Filter the listing below down to the lines containing the word "uline".

**Material shown:**
◇ ◇ ◇ ◇

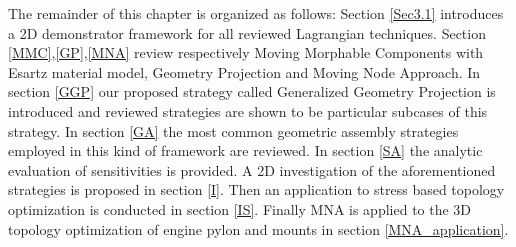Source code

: The remainder of this chapter is organized as follows:
Section \ref{Sec3.1} introduces a 2D demonstrator framework for all reviewed Lagrangian techniques. Section \ref{MMC},\ref{GP},\ref{MNA} review respectively Moving Morphable Components with Esartz material model, Geometry Projection and Moving Node Approach. In section \ref{GGP} our proposed strategy called Generalized Geometry Projection is introduced and reviewed strategies are shown to be particular subcases of this strategy. In section \ref{GA} the most common geometric assembly strategies employed in this kind of framework are reviewed. In section \ref{SA} the analytic evaluation of sensitivities is provided. A 2D investigation of the aforementioned strategies is proposed in section \ref{I}. Then an application to stress based topology optimization is conducted in section \ref{IS}. Finally MNA is applied to the 3D topology optimization of engine pylon and mounts in section \ref{MNA_application}.

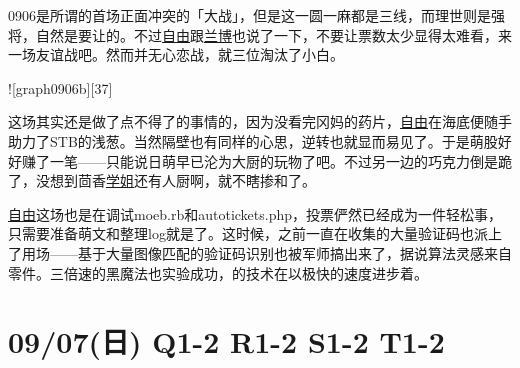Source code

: 
0906是所谓的首场正面冲突的「大战」，但是这一圆一麻都是三线，而理世则是强将，自然是要让的。不过\uline{自由}跟\uline{兰博}也说了一下，不要让票数太少显得太难看，来一场友谊战吧。然而并无心恋战，就三位淘汰了小白。

![graph0906b][37]

这场其实还是做了点不得了的事情的，因为没看完冈妈的药片，\uline{自由}在海底便随手助力了STB的浅葱。当然隔壁也有同样的心思，逆转也就显而易见了。于是萌股好好赚了一笔——只能说日萌早已沦为大厨的玩物了吧。不过另一边的巧克力倒是跪了，没想到茴香\uline{学姐}还有人厨啊，就不瞎掺和了。

\uline{自由}这场也是在调试moeb.rb和autotickets.php，投票俨然已经成为一件轻松事，只需要准备萌文和整理log就是了。这时候，之前一直在收集的大量验证码也派上了用场——基于大量图像匹配的验证码识别也被军师搞出来了，据说算法灵感来自零件。三倍速的黑魔法也实验成功，的技术在以极快的速度进步着。

\section{09/07(日) Q1-2 R1-2 S1-2 T1-2}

◇ ◇ ◇ ◇

**Reply:**
0906是所谓的首场正面冲突的「大战」，但是这一圆一麻都是三线，而理世则是强将，自然是要让的。不过\uline{自由}跟\uline{兰博}也说了一下，不要让票数太少显得太难看，来一场友谊战吧。然而并无心恋战，就三位淘汰了小白。
这场其实还是做了点不得了的事情的，因为没看完冈妈的药片，\uline{自由}在海底便随手助力了STB的浅葱。当然隔壁也有同样的心思，逆转也就显而易见了。于是萌股好好赚了一笔——只能说日萌早已沦为大厨的玩物了吧。不过另一边的巧克力倒是跪了，没想到茴香\uline{学姐}还有人厨啊，就不瞎掺和了。
\uline{自由}这场也是在调试moeb.rb和autotickets.php，投票俨然已经成为一件轻松事，只需要准备萌文和整理log就是了。这时候，之前一直在收集的大量验证码也派上了用场——基于大量图像匹配的验证码识别也被军师搞出来了，据说算法灵感来自零件。三倍速的黑魔法也实验成功，的技术在以极快的速度进步着。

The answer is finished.